[Collected data]
++++
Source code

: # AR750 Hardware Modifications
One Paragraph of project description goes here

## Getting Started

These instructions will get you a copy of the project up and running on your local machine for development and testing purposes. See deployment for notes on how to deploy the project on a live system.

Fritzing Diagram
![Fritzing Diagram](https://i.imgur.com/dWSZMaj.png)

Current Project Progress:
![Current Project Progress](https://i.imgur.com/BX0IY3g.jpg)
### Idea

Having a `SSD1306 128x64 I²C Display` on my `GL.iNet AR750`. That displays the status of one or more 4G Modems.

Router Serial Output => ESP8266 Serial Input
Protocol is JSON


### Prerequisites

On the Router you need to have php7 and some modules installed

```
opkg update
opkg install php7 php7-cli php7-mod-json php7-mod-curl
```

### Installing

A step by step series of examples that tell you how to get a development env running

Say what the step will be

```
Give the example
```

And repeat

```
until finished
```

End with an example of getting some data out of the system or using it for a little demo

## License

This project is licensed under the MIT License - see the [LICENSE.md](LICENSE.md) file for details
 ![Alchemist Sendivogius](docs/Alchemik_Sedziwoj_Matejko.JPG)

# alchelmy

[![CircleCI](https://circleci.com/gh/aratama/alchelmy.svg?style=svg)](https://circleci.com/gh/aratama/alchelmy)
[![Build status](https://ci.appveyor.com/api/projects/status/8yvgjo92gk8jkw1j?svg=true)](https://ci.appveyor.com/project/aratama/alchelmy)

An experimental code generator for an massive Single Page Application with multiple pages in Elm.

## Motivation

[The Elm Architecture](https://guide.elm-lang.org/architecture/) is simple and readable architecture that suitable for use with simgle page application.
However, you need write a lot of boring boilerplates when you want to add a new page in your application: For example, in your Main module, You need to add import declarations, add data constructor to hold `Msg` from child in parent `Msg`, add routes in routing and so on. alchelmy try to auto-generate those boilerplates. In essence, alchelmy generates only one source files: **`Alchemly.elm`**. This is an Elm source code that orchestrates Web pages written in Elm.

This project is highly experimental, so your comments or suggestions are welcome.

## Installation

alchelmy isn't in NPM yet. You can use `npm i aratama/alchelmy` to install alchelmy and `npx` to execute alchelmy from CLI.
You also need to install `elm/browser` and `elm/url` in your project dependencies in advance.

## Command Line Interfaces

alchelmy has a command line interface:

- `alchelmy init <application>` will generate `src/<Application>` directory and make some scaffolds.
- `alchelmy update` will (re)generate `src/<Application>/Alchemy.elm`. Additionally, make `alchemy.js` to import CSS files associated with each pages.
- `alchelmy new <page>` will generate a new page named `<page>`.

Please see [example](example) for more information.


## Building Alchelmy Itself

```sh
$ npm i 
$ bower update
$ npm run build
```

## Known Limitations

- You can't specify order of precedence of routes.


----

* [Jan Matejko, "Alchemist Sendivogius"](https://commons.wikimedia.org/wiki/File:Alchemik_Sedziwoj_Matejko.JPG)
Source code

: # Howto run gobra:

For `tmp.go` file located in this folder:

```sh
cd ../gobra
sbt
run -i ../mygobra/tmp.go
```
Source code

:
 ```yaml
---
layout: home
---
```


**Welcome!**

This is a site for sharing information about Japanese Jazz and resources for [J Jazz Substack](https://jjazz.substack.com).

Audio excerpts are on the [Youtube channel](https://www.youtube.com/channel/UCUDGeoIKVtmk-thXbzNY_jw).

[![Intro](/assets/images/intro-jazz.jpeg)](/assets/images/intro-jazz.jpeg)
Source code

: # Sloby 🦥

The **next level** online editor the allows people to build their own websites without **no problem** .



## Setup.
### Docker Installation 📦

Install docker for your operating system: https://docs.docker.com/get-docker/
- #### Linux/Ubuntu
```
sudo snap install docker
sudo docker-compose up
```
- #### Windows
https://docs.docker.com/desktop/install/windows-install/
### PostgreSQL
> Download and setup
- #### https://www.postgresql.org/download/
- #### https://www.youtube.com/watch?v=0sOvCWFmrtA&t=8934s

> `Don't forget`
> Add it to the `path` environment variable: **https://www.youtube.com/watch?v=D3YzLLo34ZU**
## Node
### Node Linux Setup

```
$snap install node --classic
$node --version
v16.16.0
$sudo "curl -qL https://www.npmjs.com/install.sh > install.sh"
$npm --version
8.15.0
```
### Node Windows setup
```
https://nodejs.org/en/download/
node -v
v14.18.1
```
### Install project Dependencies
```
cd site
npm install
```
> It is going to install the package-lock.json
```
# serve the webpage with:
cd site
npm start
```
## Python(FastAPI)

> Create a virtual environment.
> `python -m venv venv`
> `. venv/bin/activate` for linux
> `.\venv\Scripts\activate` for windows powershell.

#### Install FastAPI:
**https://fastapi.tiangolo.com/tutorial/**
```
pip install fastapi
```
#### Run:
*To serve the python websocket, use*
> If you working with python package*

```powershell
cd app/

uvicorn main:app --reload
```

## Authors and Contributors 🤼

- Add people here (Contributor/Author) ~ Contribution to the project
++++
**Try it**
Reproduce the entries above exactly, starting at their first line and finishing with the line that contains "### Prerequisites".

**Written response**
Source code

: # AR750 Hardware Modifications
One Paragraph of project description goes here

## Getting Started

These instructions will get you a copy of the project up and running on your local machine for development and testing purposes. See deployment for notes on how to deploy the project on a live system.

Fritzing Diagram
![Fritzing Diagram](https://i.imgur.com/dWSZMaj.png)

Current Project Progress:
![Current Project Progress](https://i.imgur.com/BX0IY3g.jpg)
### Idea

Having a `SSD1306 128x64 I²C Display` on my `GL.iNet AR750`. That displays the status of one or more 4G Modems.

Router Serial Output => ESP8266 Serial Input
Protocol is JSON


### Prerequisites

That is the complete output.